Changing in a ZJ proportioning valve for rear discs.

With conversion to rear discs brakes from a local Ford Falcon  ( which happens to be very similar to the rear discs off a ZJ Grand Cherokee in piston size and style ) the proportioning valve was also changed to that off a ZJ. As the master cylinder is the same between a ZJ ( part number and all ) and the XJ, the change to the ZJ proportioning valve will make the whole braking system the same as the factory.  You can swap over the whole valve like shown or just its internals from a ZJ one to save removing lines and swapping the bracket over. Swapping the internals over is much the same procedure as shown here.


Remember that not all ZJ's have disc brakes all round so check carefully first if you are pulling one off from a wreaking yard. I bought mine straight from a dealer in the US as they are far cheaper than here in Oz ( thanks Ben for getting that ) and the part number is 1 - 52009061. Above you will see the old one still in place as well on the right the new one showing the plugged port which you will need to remove.


The reason for the plugged port is that all disc ZJ's have ABS which means the front left and right split happens after the ABS pump and not at the p/valve like non ABS ones. All you have to do is screw out the plug and then fit the port off your old one in it's place.


Above shows the plug replaced with the port off the old p/valve in place. The other thing you will find different is the holding bracket. It looks like that in a ZJ the p/valve lays on it's side and not vertically like on our XJ's. The bracket is held on by some flattened alloy at the bottom of the body. Just force the flattened part back using a blunt cold chisel or screw driver all the way around like shown. Don't cut away the excess as you will need to use it again to hold the new one on.
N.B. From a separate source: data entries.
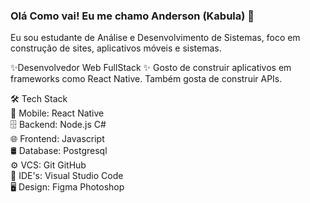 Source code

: ### Olá Como vai! Eu me chamo Anderson (Kabula) 👋

Eu sou estudante de Análise e Desenvolvimento de Sistemas, foco em construção de sites, aplicativos móveis e sistemas.

✨Desenvolvedor Web FullStack
✨ Gosto de construir aplicativos em frameworks como React Native. Também gosta de construir APIs.

🛠  Tech Stack <br>
📱  Mobile:  React Native<br>
🗄  Backend:  Node.js C#<br>
🌐  Frontend:  Javascript<br>
🛢  Database:  Postgresql<br>
⚙️  VCS:   Git GitHub<br>
🔧  IDE's:  Visual Studio Code<br>
🖥  Design:  Figma Photoshop<br>

<!--
**Kabula21/Kabula21** is a ✨ _special_ ✨ repository because its `README.md` (this file) appears on your GitHub profile.
-->
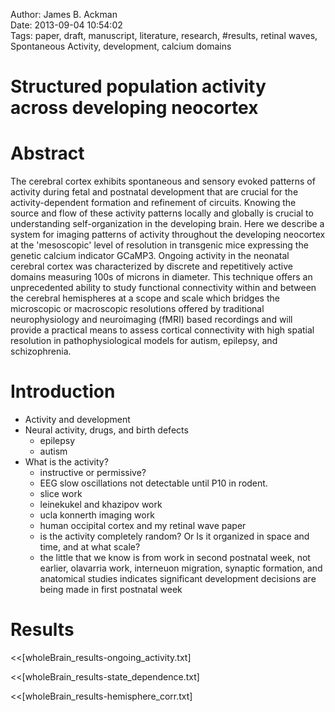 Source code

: Author: James B. Ackman  
Date: 2013-09-04 10:54:02  
Tags: paper, draft, manuscript, literature, research, #results, retinal waves, Spontaneous Activity, development, calcium domains  

# Structured population activity across developing neocortex  

# Abstract  

The cerebral cortex exhibits spontaneous and sensory evoked patterns of activity during fetal and postnatal development that are crucial for the activity-dependent formation and refinement of circuits. Knowing the source and flow of these activity patterns locally and globally is crucial to understanding self-organization in the developing brain. Here we describe a system for imaging patterns of activity throughout the developing neocortex at the 'mesoscopic' level of resolution in transgenic mice expressing the genetic calcium indicator GCaMP3. Ongoing activity in the neonatal cerebral cortex was characterized by discrete and repetitively active domains measuring 100s of microns in diameter. This technique offers an unprecedented ability to study functional connectivity within and between the cerebral hemispheres at a scope and scale which bridges the microscopic or macroscopic resolutions offered by traditional neurophysiology and neuroimaging (fMRI) based recordings and will provide a practical means to assess cortical connectivity with high spatial resolution in pathophysiological models for autism, epilepsy, and schizophrenia.



# Introduction  

- Activity and development
- Neural activity, drugs, and birth defects
	- epilepsy
	- autism
- What is the activity?
     - instructive or permissive?
     - EEG slow oscillations not detectable until P10 in rodent.
     - slice work
     - leinekukel and khazipov work
     - ucla konnerth imaging work
     - human occipital cortex and my retinal wave paper
     - is the activity completely random? Or Is it organized in space and time, and at what scale?
     - the little that we know is from work in second postnatal week, not earlier, olavarria work, interneuon migration, synaptic formation, and anatomical studies indicates significant development decisions are being made in first postnatal week

# Results

<<[wholeBrain_results-ongoing_activity.txt]

<<[wholeBrain_results-state_dependence.txt]

<<[wholeBrain_results-hemisphere_corr.txt]

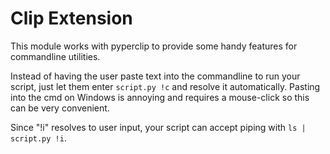 Clip Extension
==============

This module works with pyperclip to provide some handy features for commandline utilities.

Instead of having the user paste text into the commandline to run your script, just let them enter `script.py !c` and resolve it automatically. Pasting into the cmd on Windows is annoying and requires a mouse-click so this can be very convenient.

Since "!i" resolves to user input, your script can accept piping with `ls | script.py !i`. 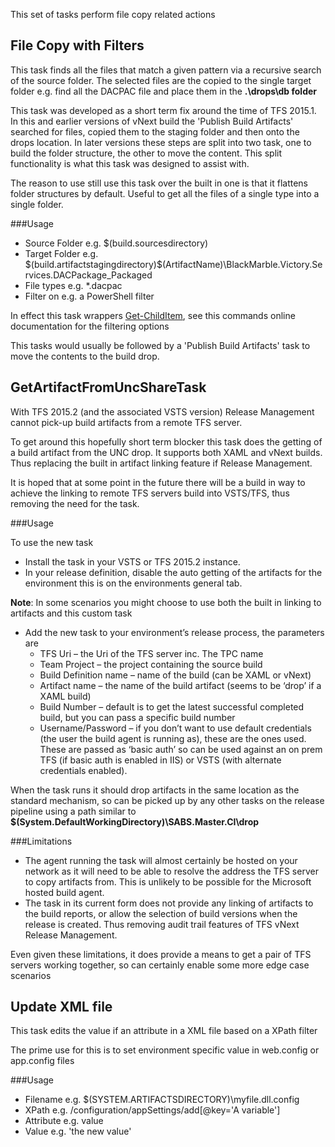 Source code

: This set of tasks perform file copy related actions

## File Copy with Filters 

This task finds all the files that match a given pattern via a recursive search of the source folder. The selected files are the copied to the single target folder e.g. find all the DACPAC file and place them in the **.\drops\db folder**

This task was developed as a short term fix around the time of TFS 2015.1. In this and earlier versions of vNext build the 'Publish Build Artifacts' searched for files, copied them to the staging folder and then onto the drops location. In later versions these steps are split into two task, one to build the folder structure, the other to move the content. This split functionality is what this task was designed to assist with. 

The reason to use still use this task over the built in one is that it flattens folder structures by default. Useful to get all the files of a single type into a single folder. 

###Usage

- Source Folder e.g. $(build.sourcesdirectory)
- Target Folder e.g. $(build.artifactstagingdirectory)\$(ArtifactName)\BlackMarble.Victory.Services.DACPackage_Packaged
- File types e.g. *.dacpac
- Filter on e.g. a PowerShell filter

In effect this task wrappers [Get-ChildItem](https://technet.microsoft.com/en-us/library/hh849800.aspx), see this commands online documentation for the filtering options

This tasks would usually be followed by a 'Publish Build Artifacts' task to move the contents to the build drop. 

## GetArtifactFromUncShareTask 

With TFS 2015.2 (and the associated VSTS version) Release Management cannot pick-up build artifacts from a remote TFS server.

To get around this hopefully short term blocker this task does the getting of a build artifact from the UNC drop. It supports both XAML and vNext builds. Thus replacing the built in artifact linking feature if Release Management.

It is hoped that at some point in the future there will be a build in way to achieve the linking to remote TFS servers build into VSTS/TFS, thus removing the need for the task.

###Usage

To use the new task

- Install the task in your VSTS or TFS 2015.2 instance.
- In your release definition, disable the auto getting of the artifacts for the environment this is on the environments general tab. 

**Note**: In some scenarios you might choose to use both the built in linking to artifacts and this custom task

- Add the new task to your environment’s release process, the parameters are
	- TFS Uri – the Uri of the TFS server inc. The TPC name
	- Team Project – the project containing the source build
	- Build Definition name – name of the build (can be XAML or vNext)
	- Artifact name – the name of the build artifact (seems to be ‘drop’ if a XAML build)
	- Build Number – default is to get the latest successful completed build, but you can pass a specific build number
	- Username/Password – if you don’t want to use default credentials (the user the build agent is running as), these are the ones used. These are passed as ‘basic auth’ so can be used against an on prem TFS (if basic auth is enabled in IIS)  or VSTS (with alternate credentials enabled).

When the task runs it should drop artifacts in the same location as the standard mechanism, so can be picked up by any other tasks on the release pipeline using a path similar to **$(System.DefaultWorkingDirectory)\SABS.Master.CI\drop**

###Limitations

- The agent running the task will almost certainly be hosted on your network as it will need to be able to resolve the address the TFS server to copy artifacts from. This is unlikely to be possible for the Microsoft hosted build agent.
- The task in its current form does not provide any linking of artifacts to the build reports, or allow the selection of build versions when the release is created. Thus removing audit trail features of TFS vNext Release Management.

Even given these limitations, it does provide a means to get a pair of TFS servers working together, so can certainly enable some more edge case scenarios 

## Update XML file 

This task edits the value if an attribute in a XML file based on a XPath filter

The prime use for this is to set environment specific value in web.config or app.config files

###Usage

- Filename e.g. $(SYSTEM.ARTIFACTSDIRECTORY)\myfile.dll.config
- XPath e.g. /configuration/appSettings/add[@key='A variable']
- Attribute e.g. value
- Value e.g. 'the new value'

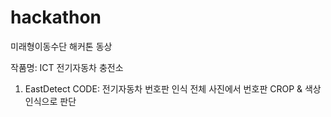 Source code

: # hackathon
미래형이동수단 해커톤 동상

작품명: ICT 전기자동차 충전소
1. EastDetect CODE: 전기자동차 번호판 인식
   전체 사진에서 번호판 CROP & 색상인식으로 판단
Swap the bracket across and then flatten the alloy down using a piece of rod or large nail punch to hold the new bracket on. Then just re-fit the lines and top up the master cylinder. It is best to start the bleeding by removing the rubber cap from the front of the p/valve and un-doing the bleed nipple there. If you have just changed the fluid in less than 12 months you can  just bleed the valve by cracking the three lower pipes as well which might be all that's required. Otherwise start from the furthest caliper and work towards the front of the car to the closest as mentioned here.

Remember that it will only make a difference under hard braking and not under normal braking as the p/valve is 50/50 until heavy pressure is detected where it will reduce pressure to the rear to stop lock ups. I haven't felt a great difference between the two but it is to improve emergency braking which I don't do too often ( thank goodness ) but it is great to know it is the same as the engineers at Jeep designed it to behave under all conditions.